Provided records: Begin
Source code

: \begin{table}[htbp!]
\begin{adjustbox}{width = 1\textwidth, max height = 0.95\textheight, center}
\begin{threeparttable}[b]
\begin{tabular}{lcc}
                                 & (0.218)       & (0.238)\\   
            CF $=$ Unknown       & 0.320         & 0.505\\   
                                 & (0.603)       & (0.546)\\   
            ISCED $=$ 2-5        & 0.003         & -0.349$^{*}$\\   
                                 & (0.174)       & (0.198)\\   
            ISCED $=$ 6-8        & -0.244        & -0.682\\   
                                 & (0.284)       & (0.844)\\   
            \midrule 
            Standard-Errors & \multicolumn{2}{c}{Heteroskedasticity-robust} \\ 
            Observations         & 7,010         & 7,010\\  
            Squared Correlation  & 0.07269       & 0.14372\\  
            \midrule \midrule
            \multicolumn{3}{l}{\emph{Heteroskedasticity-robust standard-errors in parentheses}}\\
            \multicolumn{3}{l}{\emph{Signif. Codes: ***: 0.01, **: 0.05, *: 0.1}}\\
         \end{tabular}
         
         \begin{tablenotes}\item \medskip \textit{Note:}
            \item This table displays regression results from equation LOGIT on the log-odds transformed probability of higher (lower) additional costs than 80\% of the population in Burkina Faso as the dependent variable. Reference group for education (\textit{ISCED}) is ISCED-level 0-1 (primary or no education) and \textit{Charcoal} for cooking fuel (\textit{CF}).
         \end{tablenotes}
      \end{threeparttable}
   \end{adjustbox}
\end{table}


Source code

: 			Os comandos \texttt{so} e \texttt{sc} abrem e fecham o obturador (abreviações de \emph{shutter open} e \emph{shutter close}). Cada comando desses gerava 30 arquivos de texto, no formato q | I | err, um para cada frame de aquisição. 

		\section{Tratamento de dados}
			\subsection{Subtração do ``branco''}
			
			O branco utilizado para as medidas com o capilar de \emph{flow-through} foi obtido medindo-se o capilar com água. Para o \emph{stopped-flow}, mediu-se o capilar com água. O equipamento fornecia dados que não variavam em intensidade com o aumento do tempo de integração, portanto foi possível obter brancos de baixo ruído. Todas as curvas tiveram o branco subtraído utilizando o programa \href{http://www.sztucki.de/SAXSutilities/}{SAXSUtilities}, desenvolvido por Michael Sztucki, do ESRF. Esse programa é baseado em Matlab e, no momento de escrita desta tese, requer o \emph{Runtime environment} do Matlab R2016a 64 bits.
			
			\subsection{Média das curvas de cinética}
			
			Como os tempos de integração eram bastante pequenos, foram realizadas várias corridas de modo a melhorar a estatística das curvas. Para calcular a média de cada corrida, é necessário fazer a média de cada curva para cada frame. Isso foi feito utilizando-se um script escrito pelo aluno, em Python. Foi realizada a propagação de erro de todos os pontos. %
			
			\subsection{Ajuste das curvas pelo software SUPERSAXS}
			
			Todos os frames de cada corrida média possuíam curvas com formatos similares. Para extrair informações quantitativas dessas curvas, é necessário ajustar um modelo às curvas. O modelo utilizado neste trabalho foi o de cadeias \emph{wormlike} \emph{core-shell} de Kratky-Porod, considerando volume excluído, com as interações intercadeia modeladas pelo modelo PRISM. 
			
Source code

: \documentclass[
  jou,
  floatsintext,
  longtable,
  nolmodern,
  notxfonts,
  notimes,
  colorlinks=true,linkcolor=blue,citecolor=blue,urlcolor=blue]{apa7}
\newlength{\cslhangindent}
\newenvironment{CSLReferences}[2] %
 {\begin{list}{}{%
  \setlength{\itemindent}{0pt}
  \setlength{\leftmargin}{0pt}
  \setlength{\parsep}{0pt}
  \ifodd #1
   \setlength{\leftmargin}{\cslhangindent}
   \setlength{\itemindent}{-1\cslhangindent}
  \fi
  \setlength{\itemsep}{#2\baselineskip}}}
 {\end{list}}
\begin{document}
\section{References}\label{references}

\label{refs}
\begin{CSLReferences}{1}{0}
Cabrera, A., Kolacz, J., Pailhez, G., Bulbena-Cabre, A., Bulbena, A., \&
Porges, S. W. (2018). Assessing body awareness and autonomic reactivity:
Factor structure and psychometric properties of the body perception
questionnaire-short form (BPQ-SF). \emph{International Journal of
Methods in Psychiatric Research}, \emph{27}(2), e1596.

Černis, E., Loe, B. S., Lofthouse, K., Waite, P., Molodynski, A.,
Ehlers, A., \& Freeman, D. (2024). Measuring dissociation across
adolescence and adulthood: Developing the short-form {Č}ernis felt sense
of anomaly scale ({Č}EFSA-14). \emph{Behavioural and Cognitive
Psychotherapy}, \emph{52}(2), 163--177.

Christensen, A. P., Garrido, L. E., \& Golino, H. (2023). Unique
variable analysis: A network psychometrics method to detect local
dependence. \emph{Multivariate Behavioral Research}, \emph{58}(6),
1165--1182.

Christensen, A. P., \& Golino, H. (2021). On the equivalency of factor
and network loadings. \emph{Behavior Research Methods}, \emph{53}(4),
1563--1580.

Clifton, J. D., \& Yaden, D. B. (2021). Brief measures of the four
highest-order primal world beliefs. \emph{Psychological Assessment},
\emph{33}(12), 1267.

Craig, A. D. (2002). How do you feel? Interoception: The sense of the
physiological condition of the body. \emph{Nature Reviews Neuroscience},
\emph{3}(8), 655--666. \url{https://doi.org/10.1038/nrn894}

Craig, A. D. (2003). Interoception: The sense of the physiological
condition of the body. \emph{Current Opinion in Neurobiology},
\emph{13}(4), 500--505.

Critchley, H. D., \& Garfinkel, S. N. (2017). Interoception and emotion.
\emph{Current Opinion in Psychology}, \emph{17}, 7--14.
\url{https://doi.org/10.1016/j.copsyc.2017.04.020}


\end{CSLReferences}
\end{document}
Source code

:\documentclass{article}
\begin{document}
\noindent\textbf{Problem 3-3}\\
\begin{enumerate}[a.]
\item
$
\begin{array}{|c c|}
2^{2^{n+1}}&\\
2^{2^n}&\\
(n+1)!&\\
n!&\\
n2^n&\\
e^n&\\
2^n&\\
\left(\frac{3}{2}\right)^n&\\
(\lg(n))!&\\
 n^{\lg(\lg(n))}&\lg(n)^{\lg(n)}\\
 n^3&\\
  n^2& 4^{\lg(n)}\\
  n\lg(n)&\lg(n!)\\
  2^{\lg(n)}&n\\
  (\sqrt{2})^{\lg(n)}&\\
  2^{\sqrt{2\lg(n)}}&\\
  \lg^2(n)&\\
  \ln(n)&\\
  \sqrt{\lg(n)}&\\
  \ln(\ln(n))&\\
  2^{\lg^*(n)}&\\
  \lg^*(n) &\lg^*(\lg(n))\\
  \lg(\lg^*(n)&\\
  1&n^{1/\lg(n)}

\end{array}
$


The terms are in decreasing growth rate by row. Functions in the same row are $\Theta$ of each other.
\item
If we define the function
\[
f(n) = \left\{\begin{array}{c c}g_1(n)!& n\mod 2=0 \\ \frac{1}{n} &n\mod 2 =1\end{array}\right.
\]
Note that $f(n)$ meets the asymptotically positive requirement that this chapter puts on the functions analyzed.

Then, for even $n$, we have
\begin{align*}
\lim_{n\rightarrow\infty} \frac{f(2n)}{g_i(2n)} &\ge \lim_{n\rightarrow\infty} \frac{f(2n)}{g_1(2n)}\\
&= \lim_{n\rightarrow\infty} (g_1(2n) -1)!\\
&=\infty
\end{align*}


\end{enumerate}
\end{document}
Provided records: End
What the task requires
The whole block of data above should be printed again verbatim.

Expected answer
Source code

: \begin{table}[htbp!]
\begin{adjustbox}{width = 1\textwidth, max height = 0.95\textheight, center}
\begin{threeparttable}[b]
\begin{tabular}{lcc}
                                 & (0.218)       & (0.238)\\   
            CF $=$ Unknown       & 0.320         & 0.505\\   
                                 & (0.603)       & (0.546)\\   
            ISCED $=$ 2-5        & 0.003         & -0.349$^{*}$\\   
                                 & (0.174)       & (0.198)\\   
            ISCED $=$ 6-8        & -0.244        & -0.682\\   
                                 & (0.284)       & (0.844)\\   
            \midrule 
            Standard-Errors & \multicolumn{2}{c}{Heteroskedasticity-robust} \\ 
            Observations         & 7,010         & 7,010\\  
            Squared Correlation  & 0.07269       & 0.14372\\  
            \midrule \midrule
            \multicolumn{3}{l}{\emph{Heteroskedasticity-robust standard-errors in parentheses}}\\
            \multicolumn{3}{l}{\emph{Signif. Codes: ***: 0.01, **: 0.05, *: 0.1}}\\
         \end{tabular}
         
         \begin{tablenotes}\item \medskip \textit{Note:}
            \item This table displays regression results from equation LOGIT on the log-odds transformed probability of higher (lower) additional costs than 80\% of the population in Burkina Faso as the dependent variable. Reference group for education (\textit{ISCED}) is ISCED-level 0-1 (primary or no education) and \textit{Charcoal} for cooking fuel (\textit{CF}).
         \end{tablenotes}
      \end{threeparttable}
   \end{adjustbox}
\end{table}


Source code

: 			Os comandos \texttt{so} e \texttt{sc} abrem e fecham o obturador (abreviações de \emph{shutter open} e \emph{shutter close}). Cada comando desses gerava 30 arquivos de texto, no formato q | I | err, um para cada frame de aquisição. 

		\section{Tratamento de dados}
			\subsection{Subtração do ``branco''}
			
			O branco utilizado para as medidas com o capilar de \emph{flow-through} foi obtido medindo-se o capilar com água. Para o \emph{stopped-flow}, mediu-se o capilar com água. O equipamento fornecia dados que não variavam em intensidade com o aumento do tempo de integração, portanto foi possível obter brancos de baixo ruído. Todas as curvas tiveram o branco subtraído utilizando o programa \href{http://www.sztucki.de/SAXSutilities/}{SAXSUtilities}, desenvolvido por Michael Sztucki, do ESRF. Esse programa é baseado em Matlab e, no momento de escrita desta tese, requer o \emph{Runtime environment} do Matlab R2016a 64 bits.
			
			\subsection{Média das curvas de cinética}
			
			Como os tempos de integração eram bastante pequenos, foram realizadas várias corridas de modo a melhorar a estatística das curvas. Para calcular a média de cada corrida, é necessário fazer a média de cada curva para cada frame. Isso foi feito utilizando-se um script escrito pelo aluno, em Python. Foi realizada a propagação de erro de todos os pontos. %
			
			\subsection{Ajuste das curvas pelo software SUPERSAXS}
			
			Todos os frames de cada corrida média possuíam curvas com formatos similares. Para extrair informações quantitativas dessas curvas, é necessário ajustar um modelo às curvas. O modelo utilizado neste trabalho foi o de cadeias \emph{wormlike} \emph{core-shell} de Kratky-Porod, considerando volume excluído, com as interações intercadeia modeladas pelo modelo PRISM. 
			
Source code

: \documentclass[
  jou,
  floatsintext,
  longtable,
  nolmodern,
  notxfonts,
  notimes,
  colorlinks=true,linkcolor=blue,citecolor=blue,urlcolor=blue]{apa7}
\newlength{\cslhangindent}
\newenvironment{CSLReferences}[2] %
 {\begin{list}{}{%
  \setlength{\itemindent}{0pt}
  \setlength{\leftmargin}{0pt}
  \setlength{\parsep}{0pt}
  \ifodd #1
   \setlength{\leftmargin}{\cslhangindent}
   \setlength{\itemindent}{-1\cslhangindent}
  \fi
  \setlength{\itemsep}{#2\baselineskip}}}
 {\end{list}}
\begin{document}
\section{References}\label{references}

\label{refs}
\begin{CSLReferences}{1}{0}
Cabrera, A., Kolacz, J., Pailhez, G., Bulbena-Cabre, A., Bulbena, A., \&
Porges, S. W. (2018). Assessing body awareness and autonomic reactivity:
Factor structure and psychometric properties of the body perception
questionnaire-short form (BPQ-SF). \emph{International Journal of
Methods in Psychiatric Research}, \emph{27}(2), e1596.

Černis, E., Loe, B. S., Lofthouse, K., Waite, P., Molodynski, A.,
Ehlers, A., \& Freeman, D. (2024). Measuring dissociation across
adolescence and adulthood: Developing the short-form {Č}ernis felt sense
of anomaly scale ({Č}EFSA-14). \emph{Behavioural and Cognitive
Psychotherapy}, \emph{52}(2), 163--177.

Christensen, A. P., Garrido, L. E., \& Golino, H. (2023). Unique
variable analysis: A network psychometrics method to detect local
dependence. \emph{Multivariate Behavioral Research}, \emph{58}(6),
1165--1182.

Christensen, A. P., \& Golino, H. (2021). On the equivalency of factor
and network loadings. \emph{Behavior Research Methods}, \emph{53}(4),
1563--1580.

Clifton, J. D., \& Yaden, D. B. (2021). Brief measures of the four
highest-order primal world beliefs. \emph{Psychological Assessment},
\emph{33}(12), 1267.

Craig, A. D. (2002). How do you feel? Interoception: The sense of the
physiological condition of the body. \emph{Nature Reviews Neuroscience},
\emph{3}(8), 655--666. \url{https://doi.org/10.1038/nrn894}

Craig, A. D. (2003). Interoception: The sense of the physiological
condition of the body. \emph{Current Opinion in Neurobiology},
\emph{13}(4), 500--505.

Critchley, H. D., \& Garfinkel, S. N. (2017). Interoception and emotion.
\emph{Current Opinion in Psychology}, \emph{17}, 7--14.
\url{https://doi.org/10.1016/j.copsyc.2017.04.020}


\end{CSLReferences}
\end{document}
Source code

:\documentclass{article}
\begin{document}
\noindent\textbf{Problem 3-3}\\
\begin{enumerate}[a.]
\item
$
\begin{array}{|c c|}
2^{2^{n+1}}&\\
2^{2^n}&\\
(n+1)!&\\
n!&\\
n2^n&\\
e^n&\\
2^n&\\
\left(\frac{3}{2}\right)^n&\\
(\lg(n))!&\\
 n^{\lg(\lg(n))}&\lg(n)^{\lg(n)}\\
 n^3&\\
  n^2& 4^{\lg(n)}\\
  n\lg(n)&\lg(n!)\\
  2^{\lg(n)}&n\\
  (\sqrt{2})^{\lg(n)}&\\
  2^{\sqrt{2\lg(n)}}&\\
  \lg^2(n)&\\
  \ln(n)&\\
  \sqrt{\lg(n)}&\\
  \ln(\ln(n))&\\
  2^{\lg^*(n)}&\\
  \lg^*(n) &\lg^*(\lg(n))\\
  \lg(\lg^*(n)&\\
  1&n^{1/\lg(n)}

\end{array}
$


The terms are in decreasing growth rate by row. Functions in the same row are $\Theta$ of each other.
\item
If we define the function
\[
f(n) = \left\{\begin{array}{c c}g_1(n)!& n\mod 2=0 \\ \frac{1}{n} &n\mod 2 =1\end{array}\right.
\]
Note that $f(n)$ meets the asymptotically positive requirement that this chapter puts on the functions analyzed.

Then, for even $n$, we have
\begin{align*}
\lim_{n\rightarrow\infty} \frac{f(2n)}{g_i(2n)} &\ge \lim_{n\rightarrow\infty} \frac{f(2n)}{g_1(2n)}\\
&= \lim_{n\rightarrow\infty} (g_1(2n) -1)!\\
&=\infty
\end{align*}


\end{enumerate}
\end{document}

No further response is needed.